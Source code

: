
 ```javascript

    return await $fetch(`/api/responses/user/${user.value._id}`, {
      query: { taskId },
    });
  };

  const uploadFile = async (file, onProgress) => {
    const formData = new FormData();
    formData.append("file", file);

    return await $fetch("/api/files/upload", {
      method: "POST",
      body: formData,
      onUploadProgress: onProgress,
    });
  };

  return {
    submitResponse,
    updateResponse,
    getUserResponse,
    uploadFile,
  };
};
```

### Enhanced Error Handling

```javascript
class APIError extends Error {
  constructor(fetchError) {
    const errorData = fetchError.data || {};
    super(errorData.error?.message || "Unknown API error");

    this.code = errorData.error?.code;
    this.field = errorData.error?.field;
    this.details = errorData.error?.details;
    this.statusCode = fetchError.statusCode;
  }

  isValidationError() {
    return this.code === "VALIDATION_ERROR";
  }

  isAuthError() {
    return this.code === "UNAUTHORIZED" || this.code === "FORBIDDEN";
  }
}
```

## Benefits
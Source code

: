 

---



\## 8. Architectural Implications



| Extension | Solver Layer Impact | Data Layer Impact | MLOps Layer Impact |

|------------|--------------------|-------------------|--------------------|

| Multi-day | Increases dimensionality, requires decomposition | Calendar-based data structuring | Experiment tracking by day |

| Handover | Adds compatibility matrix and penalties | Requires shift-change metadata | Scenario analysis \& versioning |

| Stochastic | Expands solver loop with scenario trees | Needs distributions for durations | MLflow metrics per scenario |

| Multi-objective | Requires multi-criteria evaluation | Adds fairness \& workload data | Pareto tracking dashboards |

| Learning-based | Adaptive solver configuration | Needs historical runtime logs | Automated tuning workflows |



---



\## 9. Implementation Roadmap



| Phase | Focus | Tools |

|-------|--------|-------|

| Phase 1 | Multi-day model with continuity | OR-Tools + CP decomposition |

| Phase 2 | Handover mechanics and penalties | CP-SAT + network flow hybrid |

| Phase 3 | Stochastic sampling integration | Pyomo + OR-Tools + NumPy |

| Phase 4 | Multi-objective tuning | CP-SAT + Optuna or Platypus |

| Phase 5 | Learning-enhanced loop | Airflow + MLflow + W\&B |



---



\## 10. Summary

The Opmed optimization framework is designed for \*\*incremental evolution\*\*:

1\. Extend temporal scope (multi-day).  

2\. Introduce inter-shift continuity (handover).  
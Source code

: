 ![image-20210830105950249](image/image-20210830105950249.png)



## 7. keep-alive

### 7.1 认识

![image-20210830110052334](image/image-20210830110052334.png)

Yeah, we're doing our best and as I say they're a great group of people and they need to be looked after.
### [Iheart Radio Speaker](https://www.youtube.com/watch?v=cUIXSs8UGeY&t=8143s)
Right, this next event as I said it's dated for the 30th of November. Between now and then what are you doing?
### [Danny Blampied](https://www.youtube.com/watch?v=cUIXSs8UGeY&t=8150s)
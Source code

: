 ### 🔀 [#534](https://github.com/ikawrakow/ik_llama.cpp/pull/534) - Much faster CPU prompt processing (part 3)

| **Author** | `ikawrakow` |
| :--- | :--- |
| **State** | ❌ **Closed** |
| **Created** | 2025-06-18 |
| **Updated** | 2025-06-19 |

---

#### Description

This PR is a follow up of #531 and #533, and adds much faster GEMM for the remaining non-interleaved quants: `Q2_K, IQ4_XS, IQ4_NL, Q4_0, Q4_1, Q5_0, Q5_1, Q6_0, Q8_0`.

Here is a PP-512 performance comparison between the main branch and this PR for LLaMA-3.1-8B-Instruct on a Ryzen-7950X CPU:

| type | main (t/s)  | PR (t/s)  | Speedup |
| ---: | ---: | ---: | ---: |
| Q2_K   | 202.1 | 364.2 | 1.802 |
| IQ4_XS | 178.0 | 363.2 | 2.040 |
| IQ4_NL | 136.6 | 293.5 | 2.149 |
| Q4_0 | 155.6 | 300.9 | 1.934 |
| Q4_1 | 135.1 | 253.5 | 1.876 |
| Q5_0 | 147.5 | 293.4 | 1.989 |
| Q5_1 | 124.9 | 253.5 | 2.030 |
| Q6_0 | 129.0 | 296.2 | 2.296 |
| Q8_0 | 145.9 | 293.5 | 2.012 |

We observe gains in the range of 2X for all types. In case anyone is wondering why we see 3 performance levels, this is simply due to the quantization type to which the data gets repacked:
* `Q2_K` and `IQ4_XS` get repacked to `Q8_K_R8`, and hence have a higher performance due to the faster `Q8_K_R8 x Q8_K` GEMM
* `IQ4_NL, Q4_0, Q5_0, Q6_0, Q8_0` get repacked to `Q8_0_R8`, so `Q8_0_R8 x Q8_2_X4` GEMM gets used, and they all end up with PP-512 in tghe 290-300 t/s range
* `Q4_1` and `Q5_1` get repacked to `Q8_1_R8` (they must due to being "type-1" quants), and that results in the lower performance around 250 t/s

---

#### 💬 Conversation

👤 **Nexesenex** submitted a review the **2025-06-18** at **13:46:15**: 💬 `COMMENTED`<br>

» Problem requirements
Print each line above exactly as it stands.

» Reply
Source code

:
 ```javascript

    return await $fetch(`/api/responses/user/${user.value._id}`, {
      query: { taskId },
    });
  };

  const uploadFile = async (file, onProgress) => {
    const formData = new FormData();
    formData.append("file", file);

    return await $fetch("/api/files/upload", {
      method: "POST",
      body: formData,
      onUploadProgress: onProgress,
    });
  };

  return {
    submitResponse,
    updateResponse,
    getUserResponse,
    uploadFile,
  };
};
```

### Enhanced Error Handling

```javascript
class APIError extends Error {
  constructor(fetchError) {
    const errorData = fetchError.data || {};
    super(errorData.error?.message || "Unknown API error");

    this.code = errorData.error?.code;
    this.field = errorData.error?.field;
    this.details = errorData.error?.details;
    this.statusCode = fetchError.statusCode;
  }

  isValidationError() {
    return this.code === "VALIDATION_ERROR";
  }

  isAuthError() {
    return this.code === "UNAUTHORIZED" || this.code === "FORBIDDEN";
  }
}
```

## Benefits
Source code

: 

---



\## 8. Architectural Implications



| Extension | Solver Layer Impact | Data Layer Impact | MLOps Layer Impact |

|------------|--------------------|-------------------|--------------------|

| Multi-day | Increases dimensionality, requires decomposition | Calendar-based data structuring | Experiment tracking by day |

| Handover | Adds compatibility matrix and penalties | Requires shift-change metadata | Scenario analysis \& versioning |

| Stochastic | Expands solver loop with scenario trees | Needs distributions for durations | MLflow metrics per scenario |

| Multi-objective | Requires multi-criteria evaluation | Adds fairness \& workload data | Pareto tracking dashboards |

| Learning-based | Adaptive solver configuration | Needs historical runtime logs | Automated tuning workflows |



---



\## 9. Implementation Roadmap



| Phase | Focus | Tools |

|-------|--------|-------|

| Phase 1 | Multi-day model with continuity | OR-Tools + CP decomposition |

| Phase 2 | Handover mechanics and penalties | CP-SAT + network flow hybrid |

| Phase 3 | Stochastic sampling integration | Pyomo + OR-Tools + NumPy |

| Phase 4 | Multi-objective tuning | CP-SAT + Optuna or Platypus |

| Phase 5 | Learning-enhanced loop | Airflow + MLflow + W\&B |



---



\## 10. Summary

The Opmed optimization framework is designed for \*\*incremental evolution\*\*:

1\. Extend temporal scope (multi-day).  

2\. Introduce inter-shift continuity (handover).  
Source code

: ![image-20210830105950249](image/image-20210830105950249.png)



## 7. keep-alive

### 7.1 认识

![image-20210830110052334](image/image-20210830110052334.png)

Yeah, we're doing our best and as I say they're a great group of people and they need to be looked after.
### [Iheart Radio Speaker](https://www.youtube.com/watch?v=cUIXSs8UGeY&t=8143s)
Right, this next event as I said it's dated for the 30th of November. Between now and then what are you doing?
### [Danny Blampied](https://www.youtube.com/watch?v=cUIXSs8UGeY&t=8150s)
Source code

: ### 🔀 [#534](https://github.com/ikawrakow/ik_llama.cpp/pull/534) - Much faster CPU prompt processing (part 3)

| **Author** | `ikawrakow` |
| :--- | :--- |
| **State** | ❌ **Closed** |
| **Created** | 2025-06-18 |
| **Updated** | 2025-06-19 |

---

#### Description

This PR is a follow up of #531 and #533, and adds much faster GEMM for the remaining non-interleaved quants: `Q2_K, IQ4_XS, IQ4_NL, Q4_0, Q4_1, Q5_0, Q5_1, Q6_0, Q8_0`.

Here is a PP-512 performance comparison between the main branch and this PR for LLaMA-3.1-8B-Instruct on a Ryzen-7950X CPU:

| type | main (t/s)  | PR (t/s)  | Speedup |
| ---: | ---: | ---: | ---: |
| Q2_K   | 202.1 | 364.2 | 1.802 |
| IQ4_XS | 178.0 | 363.2 | 2.040 |
| IQ4_NL | 136.6 | 293.5 | 2.149 |
| Q4_0 | 155.6 | 300.9 | 1.934 |
| Q4_1 | 135.1 | 253.5 | 1.876 |
| Q5_0 | 147.5 | 293.4 | 1.989 |
| Q5_1 | 124.9 | 253.5 | 2.030 |
| Q6_0 | 129.0 | 296.2 | 2.296 |
| Q8_0 | 145.9 | 293.5 | 2.012 |

We observe gains in the range of 2X for all types. In case anyone is wondering why we see 3 performance levels, this is simply due to the quantization type to which the data gets repacked:
* `Q2_K` and `IQ4_XS` get repacked to `Q8_K_R8`, and hence have a higher performance due to the faster `Q8_K_R8 x Q8_K` GEMM
* `IQ4_NL, Q4_0, Q5_0, Q6_0, Q8_0` get repacked to `Q8_0_R8`, so `Q8_0_R8 x Q8_2_X4` GEMM gets used, and they all end up with PP-512 in tghe 290-300 t/s range
* `Q4_1` and `Q5_1` get repacked to `Q8_1_R8` (they must due to being "type-1" quants), and that results in the lower performance around 250 t/s

---

#### 💬 Conversation

👤 **Nexesenex** submitted a review the **2025-06-18** at **13:46:15**: 💬 `COMMENTED`<br>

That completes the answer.